I looked up. Helicopter lights zipped across the sky. But there was no second pass. No one had seen me. I stared up at the majestic starry heavens. The view went on forever, beyond what my eyes could possibly take in. The only thing I could compare it to were those drives back from my mom’s. That overwhelming sense of God’s presence. He’d been with me then. He’d shielded me from the flames today. He would be with me always. I didn’t have to do anything to earn his love. I thought of Ande’s prayers, the prayers of folks at church she had no doubt asked for. I felt their love too. There on the hard concrete, without another soul around, I felt watched over, a feeling I’d never known before.
“Thank you, Lord,” I prayed. “For never giving up on me.
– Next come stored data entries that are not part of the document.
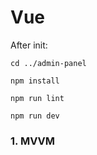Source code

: # Vue

After init:
```shell
cd ../admin-panel
```
```shell
npm install
```
```shell
npm run lint
```

```shell
npm run dev
```

### 1. MVVM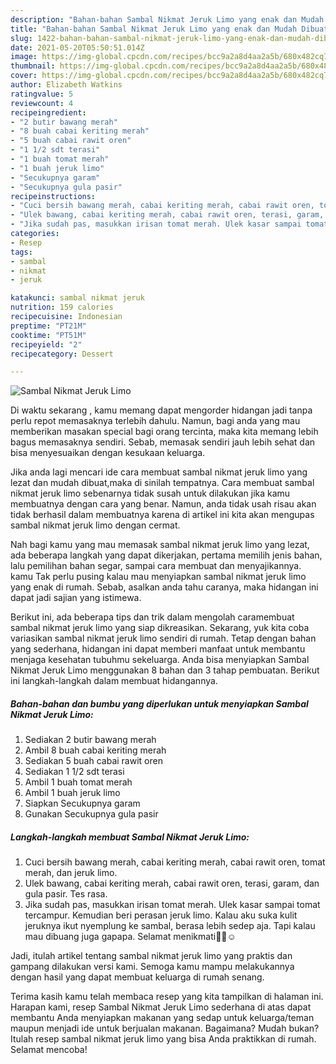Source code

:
 ```yaml
---
description: "Bahan-bahan Sambal Nikmat Jeruk Limo yang enak dan Mudah Dibuat"
title: "Bahan-bahan Sambal Nikmat Jeruk Limo yang enak dan Mudah Dibuat"
slug: 1422-bahan-bahan-sambal-nikmat-jeruk-limo-yang-enak-dan-mudah-dibuat
date: 2021-05-20T05:50:51.014Z
image: https://img-global.cpcdn.com/recipes/bcc9a2a8d4aa2a5b/680x482cq70/sambal-nikmat-jeruk-limo-foto-resep-utama.jpg
thumbnail: https://img-global.cpcdn.com/recipes/bcc9a2a8d4aa2a5b/680x482cq70/sambal-nikmat-jeruk-limo-foto-resep-utama.jpg
cover: https://img-global.cpcdn.com/recipes/bcc9a2a8d4aa2a5b/680x482cq70/sambal-nikmat-jeruk-limo-foto-resep-utama.jpg
author: Elizabeth Watkins
ratingvalue: 5
reviewcount: 4
recipeingredient:
- "2 butir bawang merah"
- "8 buah cabai keriting merah"
- "5 buah cabai rawit oren"
- "1 1/2 sdt terasi"
- "1 buah tomat merah"
- "1 buah jeruk limo"
- "Secukupnya garam"
- "Secukupnya gula pasir"
recipeinstructions:
- "Cuci bersih bawang merah, cabai keriting merah, cabai rawit oren, tomat merah, dan jeruk limo."
- "Ulek bawang, cabai keriting merah, cabai rawit oren, terasi, garam, dan gula pasir. Tes rasa."
- "Jika sudah pas, masukkan irisan tomat merah. Ulek kasar sampai tomat tercampur. Kemudian beri perasan jeruk limo. Kalau aku suka kulit jeruknya ikut nyemplung ke sambal, berasa lebih sedep aja. Tapi kalau mau dibuang juga gapapa. Selamat menikmati🙏🏻☺️"
categories:
- Resep
tags:
- sambal
- nikmat
- jeruk

katakunci: sambal nikmat jeruk 
nutrition: 159 calories
recipecuisine: Indonesian
preptime: "PT21M"
cooktime: "PT51M"
recipeyield: "2"
recipecategory: Dessert

---
```



![Sambal Nikmat Jeruk Limo](https://img-global.cpcdn.com/recipes/bcc9a2a8d4aa2a5b/680x482cq70/sambal-nikmat-jeruk-limo-foto-resep-utama.jpg)

Di waktu  sekarang , kamu memang dapat mengorder hidangan jadi tanpa perlu repot memasaknya terlebih dahulu. Namun, bagi anda yang mau memberikan masakan special bagi orang tercinta, maka kita memang lebih bagus memasaknya sendiri. Sebab, memasak sendiri jauh lebih sehat dan bisa menyesuaikan dengan kesukaan keluarga.

Jika anda lagi mencari ide cara membuat sambal nikmat jeruk limo yang lezat dan mudah dibuat,maka di sinilah tempatnya. Cara membuat sambal nikmat jeruk limo  sebenarnya tidak susah untuk dilakukan jika kamu membuatnya dengan cara yang benar. Namun, anda tidak usah risau akan tidak berhasil dalam membuatnya 
karena di artikel ini kita akan mengupas sambal nikmat jeruk limo dengan cermat.  



Nah bagi kamu yang mau memasak sambal nikmat jeruk limo yang lezat, ada beberapa langkah yang dapat dikerjakan, pertama memilih jenis bahan, lalu pemilihan bahan segar, sampai cara membuat dan menyajikannya. kamu Tak perlu pusing kalau mau menyiapkan sambal nikmat jeruk limo yang enak di rumah. Sebab, asalkan anda  tahu caranya, maka hidangan ini dapat jadi sajian yang istimewa.

Berikut ini, ada beberapa tips dan trik dalam mengolah caramembuat sambal nikmat jeruk limo yang siap dikreasikan. Sekarang, yuk kita coba variasikan sambal nikmat jeruk limo sendiri di rumah. Tetap dengan bahan yang sederhana, hidangan ini dapat memberi manfaat untuk membantu menjaga kesehatan tubuhmu sekeluarga. Anda bisa menyiapkan Sambal Nikmat Jeruk Limo menggunakan 8 bahan dan 3 tahap pembuatan. Berikut ini langkah-langkah dalam membuat hidangannya.

<!--inarticleads1-->

##### Bahan-bahan dan bumbu yang diperlukan untuk menyiapkan Sambal Nikmat Jeruk Limo:

1. Sediakan 2 butir bawang merah
1. Ambil 8 buah cabai keriting merah
1. Sediakan 5 buah cabai rawit oren
1. Sediakan 1 1/2 sdt terasi
1. Ambil 1 buah tomat merah
1. Ambil 1 buah jeruk limo
1. Siapkan Secukupnya garam
1. Gunakan Secukupnya gula pasir




<!--inarticleads2-->

##### Langkah-langkah membuat Sambal Nikmat Jeruk Limo:

1. Cuci bersih bawang merah, cabai keriting merah, cabai rawit oren, tomat merah, dan jeruk limo.
1. Ulek bawang, cabai keriting merah, cabai rawit oren, terasi, garam, dan gula pasir. Tes rasa.
1. Jika sudah pas, masukkan irisan tomat merah. Ulek kasar sampai tomat tercampur. Kemudian beri perasan jeruk limo. Kalau aku suka kulit jeruknya ikut nyemplung ke sambal, berasa lebih sedep aja. Tapi kalau mau dibuang juga gapapa. Selamat menikmati🙏🏻☺️




Jadi, itulah artikel tentang  sambal nikmat jeruk limo  yang praktis dan gampang dilakukan versi kami. Semoga kamu mampu melakukannya dengan hasil yang dapat membuat keluarga di rumah senang. 

Terima kasih kamu telah membaca resep yang kita tampilkan di halaman ini. Harapan kami, resep  Sambal Nikmat Jeruk Limo sederhana di atas dapat membantu Anda menyiapkan makanan yang sedap untuk keluarga/teman maupun menjadi ide untuk berjualan makanan. Bagaimana? Mudah bukan? Itulah resep sambal nikmat jeruk limo yang bisa Anda praktikkan di rumah. Selamat mencoba!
Thank you for Ande and the kids, for the life you’ve given me.” The words came freely, easily, as if I were talking to an old friend. I talked to him all night, about everything I could think of, making up for lost time.
At sunup, I started walking. Before long, I saw a pickup. Two men got out.
“Have you been out here all night?” one asked. “We were just going to work at the oil rig, but we’ll make sure you get help. You’re one lucky dude.”
“Do you have any water?” I was downing my third bottle when a silver SUV pulled up. My son, Jordan, and sons-in-law, Mark and Sean, and my good friend Don got out. “He’s alive!” they shouted. One of them held a phone to my ear. “Everything’s going to be okay,” Ande said. “I love you.”
The boys explained that Larry and Tony were safe. The horses had survived as well. A helicopter took me to the burn unit in Oklahoma City. As it lifted off, I took one last look at the charred landscape below. Total devastation. More than 280,000 acres would burn. But in the blackness I saw hope, the promise of a new day dawning, new growth.
I was alive because the fire had miraculously changed direction. And so had I.